"Ampun, Sen. Jangan kejar-kejar gue, udahhh." Suara Iqbal melengking di sepanjang koridor. Kakinya menapak tak kalah cepat dengan napas yang memburu. Pada fase melelahkan ini, Iqbal akhirnya menyesali satu hal. Dia menyesal karena pernah ikut campur urusan rumah tangga orang.Di satu sisi Iqbal juga heran, Sena bak memiliki kekuatan titisan kuda karena tak kenal lelah mengejar-ngejar dirinya mengelilingi nyaris tiap sudut sekolah.
Sampai kemudian Iqbal memutuskan untuk menyerah, tatapan tajam Sena tak kunjung sirna dari mata.
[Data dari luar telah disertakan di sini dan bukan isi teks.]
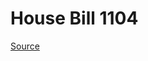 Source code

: # House Bill 1104

[Source](http://lawfilesext.leg.wa.gov/biennium/2023-24/Pdf/Bills/House%20Bills/1104.pdf) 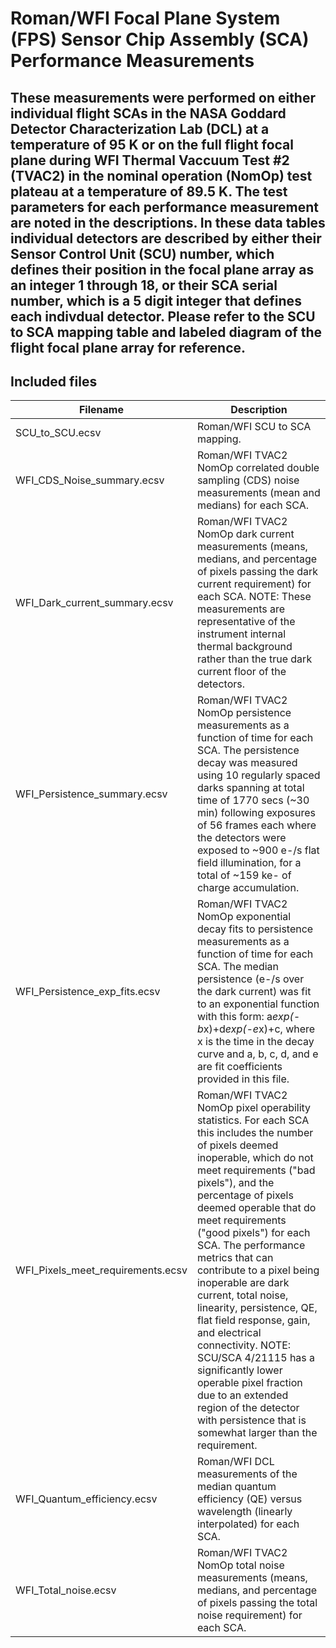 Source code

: # Roman/WFI Focal Plane System (FPS) Sensor Chip Assembly (SCA) Performance Measurements

## These measurements were performed on either individual flight SCAs in the NASA Goddard Detector Characterization Lab (DCL) at a temperature of 95 K or on the full flight focal plane during WFI Thermal Vaccuum Test #2 (TVAC2) in the nominal operation (NomOp) test plateau at a temperature of 89.5 K. The test parameters for each performance measurement are noted in the descriptions. In these data tables individual detectors are described by either their Sensor Control Unit (SCU) number, which defines their position in the focal plane array as an integer 1 through 18, or their SCA serial number, which is a 5 digit integer that defines each indivdual detector. Please refer to the SCU to SCA mapping table and labeled diagram of the flight focal plane array for reference.

## Included files

| Filename| Description|
|---------|------------|
| SCU_to_SCU.ecsv | Roman/WFI SCU to SCA mapping. |
| WFI_CDS_Noise_summary.ecsv | Roman/WFI TVAC2 NomOp correlated double sampling (CDS) noise measurements (mean and medians) for each SCA. |
| WFI_Dark_current_summary.ecsv | Roman/WFI TVAC2 NomOp dark current measurements (means, medians, and percentage of pixels passing the dark current requirement) for each SCA. NOTE: These measurements are representative of the instrument internal thermal background rather than the true dark current floor of the detectors. |
| WFI_Persistence_summary.ecsv | Roman/WFI TVAC2 NomOp persistence measurements as a function of time for each SCA. The persistence decay was measured using 10 regularly spaced darks spanning at total time of 1770 secs (~30 min) following exposures of 56 frames each where the detectors were exposed to ~900 e-/s flat field illumination, for a total of ~159 ke- of charge accumulation. |
| WFI_Persistence_exp_fits.ecsv | Roman/WFI TVAC2 NomOp exponential decay fits to persistence measurements as a function of time for each SCA. The median persistence (e-/s over the dark current) was fit to an exponential function with this form: a*exp(-b*x)+d*exp(-e*x)+c, where x is the time in the decay curve and a, b, c, d, and e are fit coefficients provided in this file. |
| WFI_Pixels_meet_requirements.ecsv | Roman/WFI TVAC2 NomOp pixel operability statistics. For each SCA this includes the number of pixels deemed inoperable, which do not meet requirements ("bad pixels"), and the percentage of pixels deemed operable that do meet requirements ("good pixels") for each SCA. The performance metrics that can contribute to a pixel being inoperable are dark current, total noise, linearity, persistence, QE, flat field response, gain, and electrical connectivity. NOTE: SCU/SCA 4/21115 has a significantly lower operable pixel fraction due to an extended region of the detector with persistence that is somewhat larger than the requirement. |
| WFI_Quantum_efficiency.ecsv | Roman/WFI DCL measurements of the median quantum efficiency (QE) versus wavelength (linearly interpolated) for each SCA. |
| WFI_Total_noise.ecsv | Roman/WFI TVAC2 NomOp total noise measurements (means, medians, and percentage of pixels passing the total noise requirement) for each SCA. |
"Gue minta maaf, gue janji bakal tutup mulut. Please, jangan ngejar-ngejar gue. Gue capek, astaghfirullah." Iqbal menaruh kedua tangannya pada lutut untuk memperbaiki volume pernapasannya.
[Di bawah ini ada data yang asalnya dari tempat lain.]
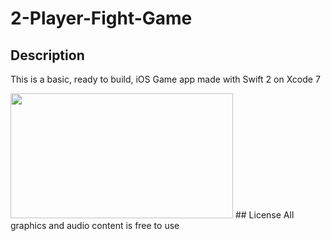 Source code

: # 2-Player-Fight-Game

## Description
This is a basic, ready to build, iOS Game app made with Swift 2 on Xcode 7

<img src="http://i.imgur.com/pgTfcYn.png" width="356" height="200" />
## License
All graphics and audio content is free to use
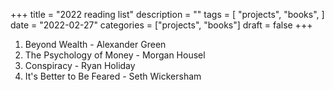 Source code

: +++
title = "2022 reading list"
description = ""
tags = [
    "projects",
    "books",
]
date = "2022-02-27"
categories = ["projects",
              "books"]
draft = false
+++

1. Beyond Wealth - Alexander Green
2. The Psychology of Money - Morgan Housel
3. Conspiracy - Ryan Holiday
4. It's Better to Be Feared - Seth Wickersham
"Maaf nggak bakal bisa balikin waktu tidur gue yang kepotong gara-gara insomnia!"
"Allah aja maha pemaaf, masa lo yang cuma hamba aja jual mahal?" Iqbal menyugar rambut lembabnya ke belakang. "Ya kali istri seorang Nuha Ali Marzuki bukan sosok yang pemaaf? Gue pernah tuh, nggak sengaja mecahin kaca ruang OSIS, tapi Kak Nuha cuma hela napas doang sambil bilang nggak apa-apa."
Tolong beritahu Iqbal, bahwasanya membandingkan antara Sena dan Nuha itu bukanlah sebuah pekerjaan. Jelas saja hasilnya akan berbeda, Nuha lulusan pondok pesantren, sedangkan Sena? Lulusan pondok reyot. Alias rumah tak layak huni.
"Ya itukan Nuha, gue mah nggak begitu."
"Parah, nggak kebayang gimana reaksi Kak Nuha liat istrinya yang nggak mau jadi orang pemaaf." Iqbal semakin mendrama.
"Iqbal, sumpah mulut lo." Tangan Sena sudah terkepal di udara. Geli bukan main ingin menonjok wajah lebay Iqbal.
"Gue udah bantuin lo, masa nggak dimaafin?" Iqbal mundur perlahan-lahan. "Sen, sumpah gue udah berhasil nemuin akun pertama yang nyebarin video lo. Asli, lo jahat banget kalo sampe mukul gue."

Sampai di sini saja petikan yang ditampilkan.